I trained a series of (language-dependent) spaCy v3.0 (English and German) NER models with different configurations in order to achieve the best possible f-score. Among them, the best English NER model (benchmark model) had F-score 89.22, the best German NER model had F-score 83.29, both evaluated on the respective testb data.
With no access to GPU, all models including the transformer-based model were trained on CPU. However, it is generally suggested against training a transformer-based model on CPU, training on GPU is 3-4X faster.
pip install -U pip setuptools wheel
pip install -U spacy
python -m spacy download en_core_web_sm
python -m spacy download de_core_news_sm
CoNLL-2003 datasets include corpus in two languages: English and German
- The English data was obtained through the official channel (requested from NIST and labeled with the bin file provided by the shared-task orgnizers). It will not be uploaded since the data is not publicly available, thgouh there are plenty of other sources/versions available on GitHub.
- The original German corpus (the Frankfurter Rundschau) is no longer available on LDC, the project uses a publicly available dataset from here.
- The English models were trained with the CoNLL-2003 English data, the models were trained on local machine on CPU. Part of the experiment was also performed on Google Colab (the benchmark model
cnn_glove_small
was trained both on Colab and on my computer, training on Colab is slower so not recommended).

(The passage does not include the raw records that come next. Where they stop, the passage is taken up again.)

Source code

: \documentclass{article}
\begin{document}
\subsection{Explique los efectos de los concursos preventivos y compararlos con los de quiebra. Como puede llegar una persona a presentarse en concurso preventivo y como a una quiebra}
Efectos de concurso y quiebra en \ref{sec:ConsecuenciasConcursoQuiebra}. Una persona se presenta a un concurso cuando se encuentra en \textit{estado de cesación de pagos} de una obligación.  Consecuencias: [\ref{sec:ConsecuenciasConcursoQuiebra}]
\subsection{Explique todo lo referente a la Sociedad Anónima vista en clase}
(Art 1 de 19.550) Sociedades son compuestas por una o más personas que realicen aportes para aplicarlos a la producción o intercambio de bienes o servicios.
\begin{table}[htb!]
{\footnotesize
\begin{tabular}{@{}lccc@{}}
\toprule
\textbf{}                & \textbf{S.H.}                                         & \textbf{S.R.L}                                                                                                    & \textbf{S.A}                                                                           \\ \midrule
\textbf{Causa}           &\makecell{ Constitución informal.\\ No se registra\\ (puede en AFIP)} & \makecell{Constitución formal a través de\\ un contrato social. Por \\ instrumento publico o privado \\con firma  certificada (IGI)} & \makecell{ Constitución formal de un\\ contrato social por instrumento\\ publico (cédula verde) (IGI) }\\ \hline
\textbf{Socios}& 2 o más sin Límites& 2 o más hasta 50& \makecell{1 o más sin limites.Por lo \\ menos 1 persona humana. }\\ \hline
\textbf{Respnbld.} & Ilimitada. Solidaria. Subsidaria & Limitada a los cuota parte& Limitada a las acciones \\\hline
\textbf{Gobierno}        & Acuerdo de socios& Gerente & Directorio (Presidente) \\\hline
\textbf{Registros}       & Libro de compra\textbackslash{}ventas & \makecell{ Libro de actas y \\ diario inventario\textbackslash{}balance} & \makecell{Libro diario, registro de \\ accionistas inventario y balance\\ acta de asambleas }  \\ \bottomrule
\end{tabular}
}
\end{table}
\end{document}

The benchmark model without a doubt showed the highest f-score during training, and the evaluation results:
(the best model I configured in the experiments also presented relatively high f-score during training, around 0.1 smaller than that of the benchmark model )
TOK 100.00
NER P 89.20
NER R 89.24
NER F 89.22
SPEED 13745
Go to eng
- The German models were trained with the CoNLL-2003 German data, the models were trained locally on CPU, though for transformer models, trianing on CPU is suggested against. Training transformer models on GPU can be 3-4X faster.
The model with the best performance during training was the transformer-based model transformer
, it achieved F-score as good as 0.8721599832 during training.
Evaluation on testb:
TOK 100.00
NER P 84.10
NER R 82.49
NER F 83.29
SPEED 117
Go to deu
The fe folder includes the report of a first experiment of trianing an English model with data from unoffical source, in which the annotations differ from the official data.